Он попытался вспомнить Хилзонду, но лицо умершей уже не возникало перед ним. Ему пришлось вернуться вспять — ко времени их мистического бракосочетания в Брюгге когда они втайне преломили хлеб и испили вина и за глубоким вырезом корсажа Хилзонды угадывались ее продолговатые чистые груди. Но и это видение стерлось, он увидел свою первую жену — славную женщину, с которой прогуливался в их саду во Флессингене. Саломея и Йоханна бросились к нему, испугавшись его глубокого вздоха. Похоронили Симона в церкви Святого Ламбрехта, отслужив по нему заупокойную мессу.
КЁЛЬНСКИЕ ФУГГЕРЫ
Фуггеры жили в Кёльне против церкви Святого Гереона в маленьком скромном доме, где каждая мелочь служила, однако, удобству и покою. Здесь всегда стоял аромат сдобы и вишневой наливки.

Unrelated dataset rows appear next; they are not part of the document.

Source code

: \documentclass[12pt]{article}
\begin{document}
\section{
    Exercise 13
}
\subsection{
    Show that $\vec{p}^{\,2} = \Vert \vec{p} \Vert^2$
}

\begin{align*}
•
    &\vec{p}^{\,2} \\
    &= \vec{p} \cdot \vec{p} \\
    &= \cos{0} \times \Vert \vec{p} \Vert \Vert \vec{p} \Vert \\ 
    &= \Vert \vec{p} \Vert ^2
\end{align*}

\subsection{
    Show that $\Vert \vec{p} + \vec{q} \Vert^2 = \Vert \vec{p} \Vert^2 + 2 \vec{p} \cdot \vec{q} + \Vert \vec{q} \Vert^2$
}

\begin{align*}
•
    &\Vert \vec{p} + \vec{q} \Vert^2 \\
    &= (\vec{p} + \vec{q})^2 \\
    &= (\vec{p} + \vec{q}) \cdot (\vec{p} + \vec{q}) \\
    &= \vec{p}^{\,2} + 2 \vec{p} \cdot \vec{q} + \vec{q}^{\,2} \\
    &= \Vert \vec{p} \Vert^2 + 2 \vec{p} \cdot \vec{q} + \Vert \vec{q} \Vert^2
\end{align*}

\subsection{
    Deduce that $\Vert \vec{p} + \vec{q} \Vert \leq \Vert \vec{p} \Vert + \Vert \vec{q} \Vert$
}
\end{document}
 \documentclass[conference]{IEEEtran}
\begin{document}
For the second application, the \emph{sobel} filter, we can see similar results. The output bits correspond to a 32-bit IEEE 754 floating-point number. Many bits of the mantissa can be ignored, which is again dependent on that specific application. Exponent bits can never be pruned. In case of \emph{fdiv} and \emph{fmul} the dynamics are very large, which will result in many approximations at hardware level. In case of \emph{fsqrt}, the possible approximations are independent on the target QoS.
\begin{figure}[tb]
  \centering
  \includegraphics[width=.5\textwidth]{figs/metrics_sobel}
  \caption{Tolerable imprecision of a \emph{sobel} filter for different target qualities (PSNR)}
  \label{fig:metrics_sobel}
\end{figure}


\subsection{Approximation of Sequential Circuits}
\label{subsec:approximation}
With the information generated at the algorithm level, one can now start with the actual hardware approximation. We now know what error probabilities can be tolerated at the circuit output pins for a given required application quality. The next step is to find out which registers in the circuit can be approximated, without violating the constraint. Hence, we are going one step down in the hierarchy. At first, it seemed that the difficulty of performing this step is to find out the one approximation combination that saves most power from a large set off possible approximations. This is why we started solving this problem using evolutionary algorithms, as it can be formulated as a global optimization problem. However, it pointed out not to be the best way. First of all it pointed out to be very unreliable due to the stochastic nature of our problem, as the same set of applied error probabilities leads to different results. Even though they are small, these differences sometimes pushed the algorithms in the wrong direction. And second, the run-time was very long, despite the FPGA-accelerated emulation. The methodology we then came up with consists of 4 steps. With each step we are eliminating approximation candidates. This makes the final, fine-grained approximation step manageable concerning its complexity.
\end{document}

Саломея любила посидеть за столом после долгой, тщательно обдуманной трапезы, отирая губы салфеткой камчатного полотна; любила украсить золотой цепью свою пышную талию и полную розовую шею; любила платья из дорогих тканей — шерсть, которую чесали и ткали с угодливым старанием, казалось, хранит в себе нежное тепло живых овец. Высокие манишки своей скромностью, лишенной, однако, чопорности, свидетельствовали о том, что она женщина честная и благонравная. Ее крепкие пальцы перебирали порой клавиши маленького переносного органа, стоявшего в гостиной; в молодости она певала красивым гибким голосом мадригалы и церковные мотеты; ей нравились эти звуковые узоры, как нравились узоры на ее пяльцах. Но все-таки главной ее утехой была забота о еде: церковный календарь, истово соблюдаемый в доме, подкреплялся календарем кулинарным, в нем отведено было свое время огурчикам и вареньям, свое — творогу и свежей селедке. Мартин был щупленький человечек, не толстевший на стряпне своей жены. Этот грозный в делах бульдог становился дома безобидной комнатной собачонкой. Самая большая смелость, на какую он мог отважиться, — это рассказать за столом игривую историю на потеху служанкам. У супругов был сын — Сигизмонд, в шестнадцать лет отправившийся вместе с Гонсалесом Писарро в Перу, где банкир поместил солидные капиталы. Отец уже не надеялся увидеть сына — в последнее время дела в Лиме шли плохо. Но в этой печали супругов утешала маленькая дочь. Саломея со смехом рассказывала о своей поздней беременности, относя ее частью на счет девятидневного молитвенного обета, частью на счет соуса с каперсами. Эта девочка и Марта были почти ровесницы; двоюродные сестры спали в одной постели, вместе играли, получали одни и те же спасительные шлепки, а позднее вместе учились пению и носили одинаковые платья.